Work to complete: Find every line containing the string "previous" in the data below, and report how many there are, with no other words.

*** Entries shown Section Begins ***

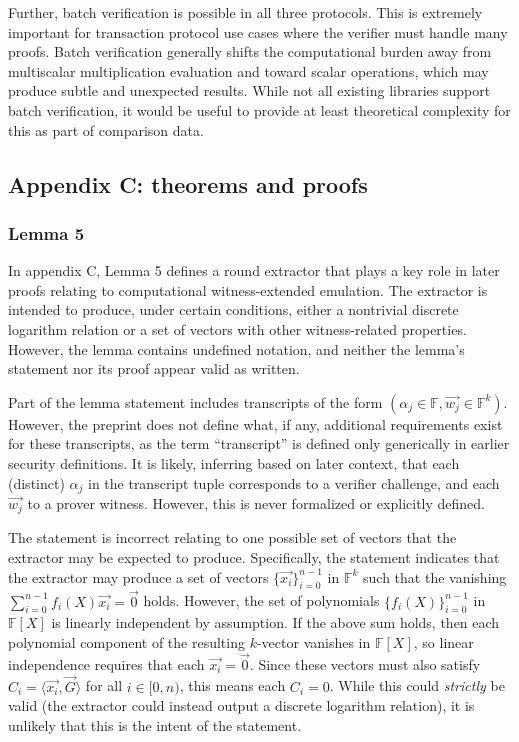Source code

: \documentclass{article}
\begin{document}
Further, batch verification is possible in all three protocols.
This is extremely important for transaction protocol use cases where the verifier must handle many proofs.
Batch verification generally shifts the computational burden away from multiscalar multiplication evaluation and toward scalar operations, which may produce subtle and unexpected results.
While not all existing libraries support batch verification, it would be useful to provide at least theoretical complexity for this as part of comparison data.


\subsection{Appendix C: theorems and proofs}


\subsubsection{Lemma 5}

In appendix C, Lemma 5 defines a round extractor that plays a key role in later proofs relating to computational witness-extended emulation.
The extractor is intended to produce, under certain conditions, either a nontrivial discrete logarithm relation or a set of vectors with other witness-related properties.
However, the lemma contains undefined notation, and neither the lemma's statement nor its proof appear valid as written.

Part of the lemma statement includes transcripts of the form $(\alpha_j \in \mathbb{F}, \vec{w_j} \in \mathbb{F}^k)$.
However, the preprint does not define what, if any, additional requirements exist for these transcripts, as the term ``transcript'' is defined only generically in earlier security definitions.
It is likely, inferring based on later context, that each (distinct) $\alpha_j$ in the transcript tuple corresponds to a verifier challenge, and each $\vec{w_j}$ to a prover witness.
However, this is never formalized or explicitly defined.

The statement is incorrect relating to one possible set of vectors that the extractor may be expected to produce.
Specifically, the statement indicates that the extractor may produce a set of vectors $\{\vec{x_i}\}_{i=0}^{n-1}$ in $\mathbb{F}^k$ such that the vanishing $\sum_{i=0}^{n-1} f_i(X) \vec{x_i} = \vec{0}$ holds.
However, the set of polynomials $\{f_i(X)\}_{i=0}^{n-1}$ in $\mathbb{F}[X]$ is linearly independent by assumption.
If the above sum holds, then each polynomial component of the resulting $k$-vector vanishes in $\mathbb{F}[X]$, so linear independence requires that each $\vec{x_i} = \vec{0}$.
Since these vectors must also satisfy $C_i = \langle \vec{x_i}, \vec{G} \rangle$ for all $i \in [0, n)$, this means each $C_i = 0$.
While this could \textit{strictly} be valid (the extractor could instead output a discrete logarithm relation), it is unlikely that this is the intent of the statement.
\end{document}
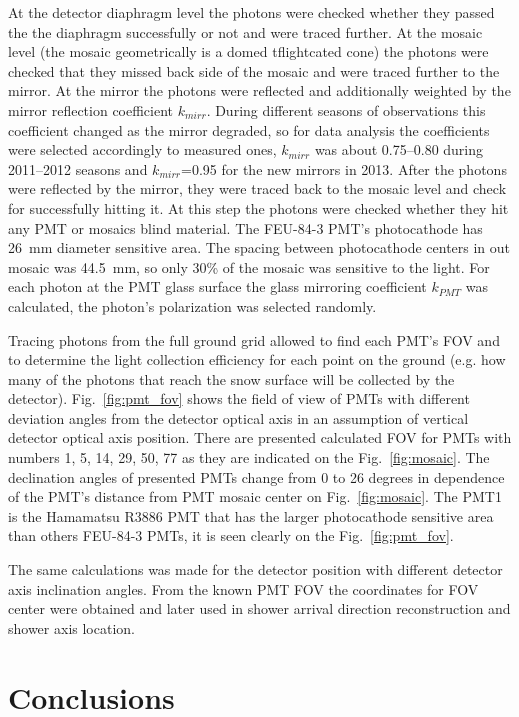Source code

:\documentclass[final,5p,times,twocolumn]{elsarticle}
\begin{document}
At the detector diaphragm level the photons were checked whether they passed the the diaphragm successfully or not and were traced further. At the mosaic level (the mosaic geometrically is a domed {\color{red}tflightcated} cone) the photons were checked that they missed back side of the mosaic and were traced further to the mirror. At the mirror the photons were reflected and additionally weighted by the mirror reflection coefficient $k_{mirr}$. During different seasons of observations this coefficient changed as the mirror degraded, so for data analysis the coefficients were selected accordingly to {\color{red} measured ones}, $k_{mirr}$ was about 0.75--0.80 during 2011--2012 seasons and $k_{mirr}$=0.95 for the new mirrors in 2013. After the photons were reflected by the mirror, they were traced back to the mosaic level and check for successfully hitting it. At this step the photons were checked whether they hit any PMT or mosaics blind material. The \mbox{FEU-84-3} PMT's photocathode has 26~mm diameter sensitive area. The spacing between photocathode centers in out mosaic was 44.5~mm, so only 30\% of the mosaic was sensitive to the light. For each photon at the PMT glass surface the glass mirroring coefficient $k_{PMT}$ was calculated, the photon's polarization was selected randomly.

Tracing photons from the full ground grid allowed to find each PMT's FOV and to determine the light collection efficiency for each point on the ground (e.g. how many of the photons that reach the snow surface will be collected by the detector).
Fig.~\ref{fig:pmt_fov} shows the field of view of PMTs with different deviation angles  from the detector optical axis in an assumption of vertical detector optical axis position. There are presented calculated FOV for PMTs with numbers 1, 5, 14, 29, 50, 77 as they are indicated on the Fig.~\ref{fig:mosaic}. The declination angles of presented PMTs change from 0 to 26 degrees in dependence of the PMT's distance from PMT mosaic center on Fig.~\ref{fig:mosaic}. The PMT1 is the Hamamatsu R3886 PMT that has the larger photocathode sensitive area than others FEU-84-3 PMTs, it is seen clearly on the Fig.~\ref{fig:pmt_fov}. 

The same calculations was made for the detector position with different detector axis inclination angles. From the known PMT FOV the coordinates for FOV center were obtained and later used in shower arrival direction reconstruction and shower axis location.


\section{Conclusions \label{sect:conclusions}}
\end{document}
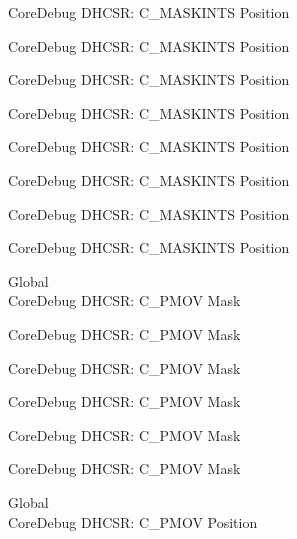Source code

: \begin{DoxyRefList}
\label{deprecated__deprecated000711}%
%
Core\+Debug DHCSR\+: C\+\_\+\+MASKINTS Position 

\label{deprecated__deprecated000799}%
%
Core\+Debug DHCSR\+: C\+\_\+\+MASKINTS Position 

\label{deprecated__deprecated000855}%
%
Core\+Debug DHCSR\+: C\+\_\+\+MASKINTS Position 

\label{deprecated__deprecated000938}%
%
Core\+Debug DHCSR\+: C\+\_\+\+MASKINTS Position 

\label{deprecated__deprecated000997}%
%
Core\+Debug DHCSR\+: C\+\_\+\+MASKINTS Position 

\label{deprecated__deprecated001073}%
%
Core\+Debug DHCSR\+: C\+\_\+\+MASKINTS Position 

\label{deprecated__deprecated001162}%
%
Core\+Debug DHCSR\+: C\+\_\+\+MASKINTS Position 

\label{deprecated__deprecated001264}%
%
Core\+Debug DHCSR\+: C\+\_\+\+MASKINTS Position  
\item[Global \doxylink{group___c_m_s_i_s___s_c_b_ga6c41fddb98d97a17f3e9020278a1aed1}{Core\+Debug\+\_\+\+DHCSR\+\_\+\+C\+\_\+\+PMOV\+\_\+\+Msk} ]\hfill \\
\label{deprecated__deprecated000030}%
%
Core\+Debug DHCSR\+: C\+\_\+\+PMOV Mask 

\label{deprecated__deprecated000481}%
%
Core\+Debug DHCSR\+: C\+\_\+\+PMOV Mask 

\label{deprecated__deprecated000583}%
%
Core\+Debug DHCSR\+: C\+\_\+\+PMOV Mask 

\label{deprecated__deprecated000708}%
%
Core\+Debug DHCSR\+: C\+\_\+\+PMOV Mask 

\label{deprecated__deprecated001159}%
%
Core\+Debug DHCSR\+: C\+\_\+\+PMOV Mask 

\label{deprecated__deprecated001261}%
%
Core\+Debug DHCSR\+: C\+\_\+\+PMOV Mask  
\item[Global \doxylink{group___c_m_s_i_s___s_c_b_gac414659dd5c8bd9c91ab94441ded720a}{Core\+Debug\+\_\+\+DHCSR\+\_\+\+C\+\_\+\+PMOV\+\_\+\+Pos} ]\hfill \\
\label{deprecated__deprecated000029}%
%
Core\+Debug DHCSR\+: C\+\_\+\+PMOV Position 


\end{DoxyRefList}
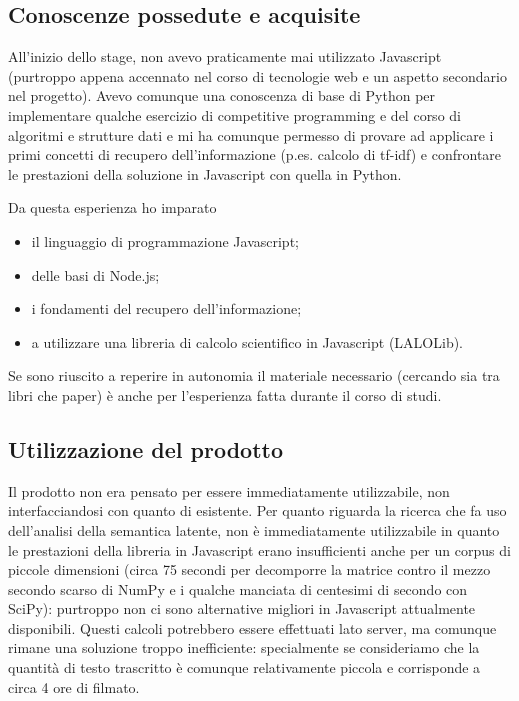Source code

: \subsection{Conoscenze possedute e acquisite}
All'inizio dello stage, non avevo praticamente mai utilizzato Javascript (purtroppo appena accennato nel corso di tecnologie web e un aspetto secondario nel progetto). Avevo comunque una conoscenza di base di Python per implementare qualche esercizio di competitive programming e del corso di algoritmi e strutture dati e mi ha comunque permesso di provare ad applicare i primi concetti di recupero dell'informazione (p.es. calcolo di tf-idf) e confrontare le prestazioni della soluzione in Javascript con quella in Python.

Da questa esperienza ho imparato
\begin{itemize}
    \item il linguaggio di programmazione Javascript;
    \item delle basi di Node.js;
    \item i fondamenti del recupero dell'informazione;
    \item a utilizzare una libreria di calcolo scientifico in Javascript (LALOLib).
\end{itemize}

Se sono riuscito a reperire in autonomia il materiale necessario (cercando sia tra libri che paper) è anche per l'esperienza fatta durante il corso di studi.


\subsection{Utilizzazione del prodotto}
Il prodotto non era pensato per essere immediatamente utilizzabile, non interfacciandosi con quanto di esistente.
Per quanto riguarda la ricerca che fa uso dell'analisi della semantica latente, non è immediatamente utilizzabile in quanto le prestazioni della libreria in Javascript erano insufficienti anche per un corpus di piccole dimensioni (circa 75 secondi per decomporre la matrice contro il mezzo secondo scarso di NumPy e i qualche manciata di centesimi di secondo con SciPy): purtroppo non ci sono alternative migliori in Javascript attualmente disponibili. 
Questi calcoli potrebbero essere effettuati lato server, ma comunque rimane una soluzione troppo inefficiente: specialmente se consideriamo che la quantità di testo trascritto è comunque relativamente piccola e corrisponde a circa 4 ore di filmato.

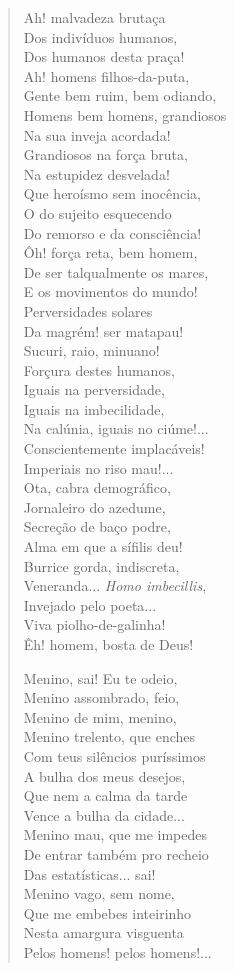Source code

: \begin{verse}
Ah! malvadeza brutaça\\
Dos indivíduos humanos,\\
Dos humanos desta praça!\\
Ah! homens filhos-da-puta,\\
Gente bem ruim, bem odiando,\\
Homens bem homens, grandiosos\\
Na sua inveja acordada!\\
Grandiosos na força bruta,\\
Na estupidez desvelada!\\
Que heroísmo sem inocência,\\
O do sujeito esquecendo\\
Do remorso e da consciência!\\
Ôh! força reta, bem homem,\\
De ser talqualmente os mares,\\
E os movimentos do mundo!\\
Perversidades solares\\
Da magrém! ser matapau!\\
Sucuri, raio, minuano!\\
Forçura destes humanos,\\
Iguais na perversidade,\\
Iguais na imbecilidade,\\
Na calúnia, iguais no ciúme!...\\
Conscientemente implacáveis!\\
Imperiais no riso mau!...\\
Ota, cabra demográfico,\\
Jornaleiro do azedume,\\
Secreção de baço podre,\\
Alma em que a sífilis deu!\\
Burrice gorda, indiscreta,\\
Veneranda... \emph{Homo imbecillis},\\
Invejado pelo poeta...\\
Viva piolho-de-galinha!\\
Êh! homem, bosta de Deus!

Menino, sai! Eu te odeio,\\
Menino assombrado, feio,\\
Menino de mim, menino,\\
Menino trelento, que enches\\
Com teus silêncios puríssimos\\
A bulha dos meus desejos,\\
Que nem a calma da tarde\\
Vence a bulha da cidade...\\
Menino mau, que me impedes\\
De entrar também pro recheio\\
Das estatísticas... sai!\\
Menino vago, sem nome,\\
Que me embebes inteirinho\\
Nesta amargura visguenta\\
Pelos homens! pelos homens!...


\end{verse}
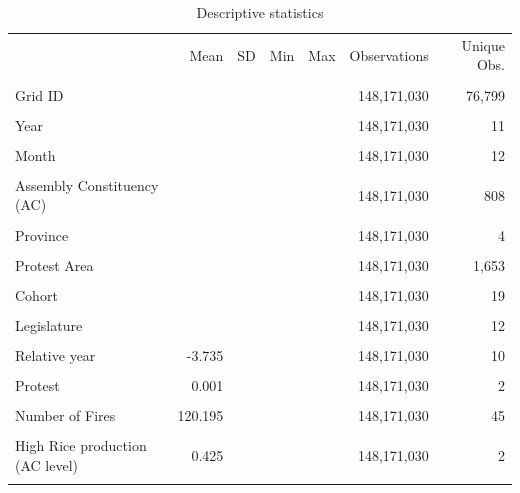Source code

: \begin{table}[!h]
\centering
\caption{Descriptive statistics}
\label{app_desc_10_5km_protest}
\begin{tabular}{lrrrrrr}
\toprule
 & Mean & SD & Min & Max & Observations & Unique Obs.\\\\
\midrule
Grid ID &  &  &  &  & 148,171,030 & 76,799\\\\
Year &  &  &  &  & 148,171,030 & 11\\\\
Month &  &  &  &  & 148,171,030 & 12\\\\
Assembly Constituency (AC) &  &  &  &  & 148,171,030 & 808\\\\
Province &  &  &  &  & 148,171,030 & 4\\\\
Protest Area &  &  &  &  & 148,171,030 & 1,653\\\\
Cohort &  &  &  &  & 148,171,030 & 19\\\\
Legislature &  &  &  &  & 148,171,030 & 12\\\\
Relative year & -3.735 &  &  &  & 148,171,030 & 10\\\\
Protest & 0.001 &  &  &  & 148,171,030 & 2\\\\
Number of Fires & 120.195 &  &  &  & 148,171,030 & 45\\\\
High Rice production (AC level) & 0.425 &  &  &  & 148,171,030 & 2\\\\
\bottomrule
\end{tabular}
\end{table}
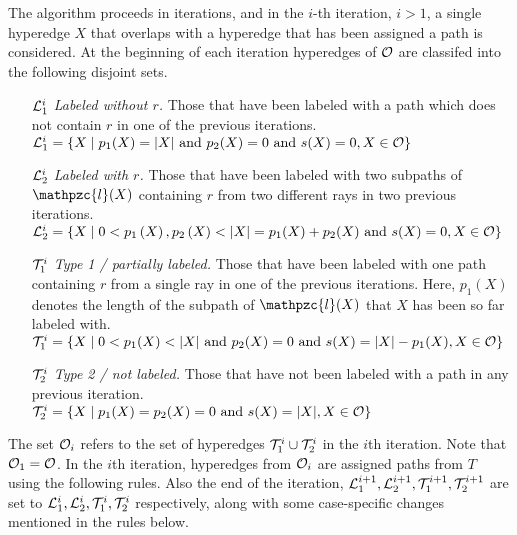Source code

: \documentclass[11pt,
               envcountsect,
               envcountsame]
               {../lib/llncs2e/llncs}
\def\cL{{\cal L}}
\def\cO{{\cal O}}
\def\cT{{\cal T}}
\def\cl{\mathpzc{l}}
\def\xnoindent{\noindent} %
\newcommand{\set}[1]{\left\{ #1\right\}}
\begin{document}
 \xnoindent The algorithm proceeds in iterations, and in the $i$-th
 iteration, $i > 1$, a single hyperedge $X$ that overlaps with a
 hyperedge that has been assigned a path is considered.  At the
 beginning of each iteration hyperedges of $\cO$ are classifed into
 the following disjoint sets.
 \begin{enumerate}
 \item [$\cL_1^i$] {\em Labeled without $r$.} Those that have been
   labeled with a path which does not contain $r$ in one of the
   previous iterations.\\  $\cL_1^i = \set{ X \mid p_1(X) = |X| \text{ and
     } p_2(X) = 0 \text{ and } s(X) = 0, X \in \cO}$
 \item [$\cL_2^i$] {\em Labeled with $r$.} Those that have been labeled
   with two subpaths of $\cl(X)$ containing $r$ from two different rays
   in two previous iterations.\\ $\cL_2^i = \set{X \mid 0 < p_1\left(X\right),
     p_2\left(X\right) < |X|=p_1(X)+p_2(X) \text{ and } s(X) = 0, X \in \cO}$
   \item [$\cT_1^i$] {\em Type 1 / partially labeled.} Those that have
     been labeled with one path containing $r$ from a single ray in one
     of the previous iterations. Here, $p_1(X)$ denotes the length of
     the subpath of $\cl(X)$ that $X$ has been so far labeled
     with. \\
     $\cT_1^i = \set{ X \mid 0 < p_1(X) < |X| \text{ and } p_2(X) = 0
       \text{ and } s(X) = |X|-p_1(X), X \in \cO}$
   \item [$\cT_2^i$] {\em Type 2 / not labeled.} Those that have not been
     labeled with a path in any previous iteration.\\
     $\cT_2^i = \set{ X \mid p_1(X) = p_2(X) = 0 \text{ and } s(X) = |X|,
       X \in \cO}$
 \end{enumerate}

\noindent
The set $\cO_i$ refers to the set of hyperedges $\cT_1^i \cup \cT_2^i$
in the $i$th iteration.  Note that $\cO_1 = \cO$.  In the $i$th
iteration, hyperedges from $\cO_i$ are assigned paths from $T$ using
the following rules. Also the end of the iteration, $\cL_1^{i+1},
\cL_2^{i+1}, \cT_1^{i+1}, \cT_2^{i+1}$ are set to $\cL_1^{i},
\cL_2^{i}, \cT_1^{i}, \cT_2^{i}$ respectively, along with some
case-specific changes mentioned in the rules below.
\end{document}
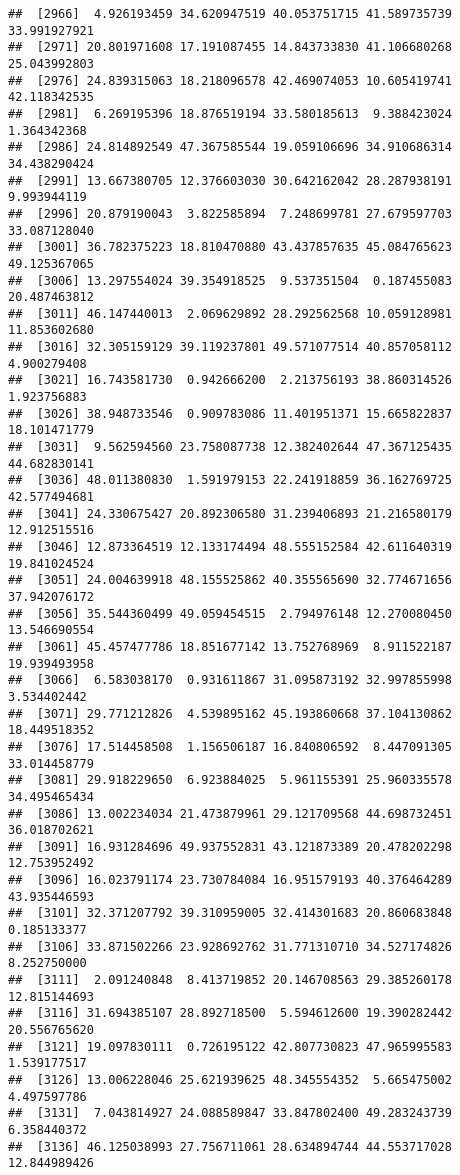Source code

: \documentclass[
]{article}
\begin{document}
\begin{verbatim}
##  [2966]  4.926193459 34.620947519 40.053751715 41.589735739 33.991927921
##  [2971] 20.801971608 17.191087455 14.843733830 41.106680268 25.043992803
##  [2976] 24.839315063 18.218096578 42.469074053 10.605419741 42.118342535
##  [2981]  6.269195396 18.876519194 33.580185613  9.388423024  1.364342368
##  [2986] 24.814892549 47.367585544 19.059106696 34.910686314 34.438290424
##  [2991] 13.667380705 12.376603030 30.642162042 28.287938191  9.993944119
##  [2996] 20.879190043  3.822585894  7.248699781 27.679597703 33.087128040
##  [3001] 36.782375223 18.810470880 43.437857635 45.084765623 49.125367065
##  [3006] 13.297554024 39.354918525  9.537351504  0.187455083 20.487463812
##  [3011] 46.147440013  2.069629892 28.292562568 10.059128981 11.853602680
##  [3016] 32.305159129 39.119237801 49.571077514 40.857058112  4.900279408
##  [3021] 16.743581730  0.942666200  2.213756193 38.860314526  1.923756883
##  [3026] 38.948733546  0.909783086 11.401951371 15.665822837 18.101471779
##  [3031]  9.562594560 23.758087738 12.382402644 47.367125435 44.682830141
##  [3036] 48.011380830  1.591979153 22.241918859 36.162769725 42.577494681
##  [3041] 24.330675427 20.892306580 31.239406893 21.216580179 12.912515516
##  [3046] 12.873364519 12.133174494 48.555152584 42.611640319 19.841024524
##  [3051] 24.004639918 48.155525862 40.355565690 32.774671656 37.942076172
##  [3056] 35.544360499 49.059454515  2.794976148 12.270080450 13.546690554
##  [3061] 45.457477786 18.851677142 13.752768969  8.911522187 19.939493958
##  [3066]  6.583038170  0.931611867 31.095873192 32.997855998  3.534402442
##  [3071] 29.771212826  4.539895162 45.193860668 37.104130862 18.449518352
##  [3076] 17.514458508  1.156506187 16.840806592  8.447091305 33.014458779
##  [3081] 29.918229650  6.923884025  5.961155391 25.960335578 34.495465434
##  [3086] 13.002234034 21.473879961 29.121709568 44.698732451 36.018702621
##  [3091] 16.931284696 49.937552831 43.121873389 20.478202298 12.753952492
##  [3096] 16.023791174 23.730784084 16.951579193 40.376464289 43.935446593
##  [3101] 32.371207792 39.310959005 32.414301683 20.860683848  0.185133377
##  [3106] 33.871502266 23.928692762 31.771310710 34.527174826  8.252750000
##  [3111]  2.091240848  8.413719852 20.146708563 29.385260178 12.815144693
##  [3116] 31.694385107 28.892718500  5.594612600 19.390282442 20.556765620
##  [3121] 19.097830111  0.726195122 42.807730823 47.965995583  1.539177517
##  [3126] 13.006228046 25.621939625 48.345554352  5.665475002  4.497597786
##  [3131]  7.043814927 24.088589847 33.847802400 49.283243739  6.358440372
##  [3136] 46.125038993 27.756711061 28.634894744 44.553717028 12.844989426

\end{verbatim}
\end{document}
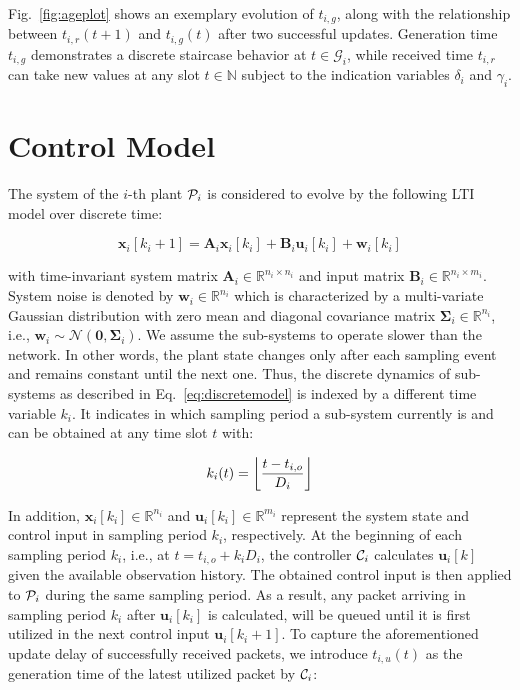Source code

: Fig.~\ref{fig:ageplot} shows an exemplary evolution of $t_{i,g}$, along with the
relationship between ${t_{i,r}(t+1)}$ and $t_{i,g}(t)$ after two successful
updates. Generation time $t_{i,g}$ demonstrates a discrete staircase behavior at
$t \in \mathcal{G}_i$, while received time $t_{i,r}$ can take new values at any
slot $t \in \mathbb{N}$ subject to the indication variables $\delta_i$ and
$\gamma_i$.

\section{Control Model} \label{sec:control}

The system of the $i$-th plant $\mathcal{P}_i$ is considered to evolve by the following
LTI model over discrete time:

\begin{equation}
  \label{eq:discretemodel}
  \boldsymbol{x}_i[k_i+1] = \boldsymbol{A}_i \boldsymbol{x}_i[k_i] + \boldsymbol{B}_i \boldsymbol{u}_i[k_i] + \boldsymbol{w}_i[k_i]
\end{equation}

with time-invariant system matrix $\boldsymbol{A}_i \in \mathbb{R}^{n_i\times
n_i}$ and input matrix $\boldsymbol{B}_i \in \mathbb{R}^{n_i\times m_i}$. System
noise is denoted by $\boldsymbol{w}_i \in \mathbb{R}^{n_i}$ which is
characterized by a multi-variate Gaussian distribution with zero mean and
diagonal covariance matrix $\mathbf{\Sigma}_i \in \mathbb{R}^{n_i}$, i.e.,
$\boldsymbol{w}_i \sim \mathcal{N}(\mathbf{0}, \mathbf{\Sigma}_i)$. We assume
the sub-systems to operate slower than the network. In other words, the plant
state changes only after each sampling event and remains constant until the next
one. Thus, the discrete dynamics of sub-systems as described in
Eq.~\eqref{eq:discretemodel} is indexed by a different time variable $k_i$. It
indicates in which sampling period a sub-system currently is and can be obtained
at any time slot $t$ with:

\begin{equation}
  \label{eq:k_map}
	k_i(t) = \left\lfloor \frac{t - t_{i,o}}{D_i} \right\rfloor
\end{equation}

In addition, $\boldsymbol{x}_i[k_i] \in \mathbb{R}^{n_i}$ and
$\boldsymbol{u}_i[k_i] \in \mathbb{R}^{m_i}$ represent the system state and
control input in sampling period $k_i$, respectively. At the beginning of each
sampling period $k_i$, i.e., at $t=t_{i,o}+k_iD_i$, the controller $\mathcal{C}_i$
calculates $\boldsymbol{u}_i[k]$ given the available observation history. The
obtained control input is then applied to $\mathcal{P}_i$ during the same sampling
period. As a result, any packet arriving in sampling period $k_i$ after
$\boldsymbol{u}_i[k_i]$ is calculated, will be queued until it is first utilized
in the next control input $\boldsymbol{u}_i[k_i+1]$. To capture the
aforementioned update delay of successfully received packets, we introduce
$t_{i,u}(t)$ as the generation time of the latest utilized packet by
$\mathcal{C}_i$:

*** Entries shown Section Ends ***

The completed task: 4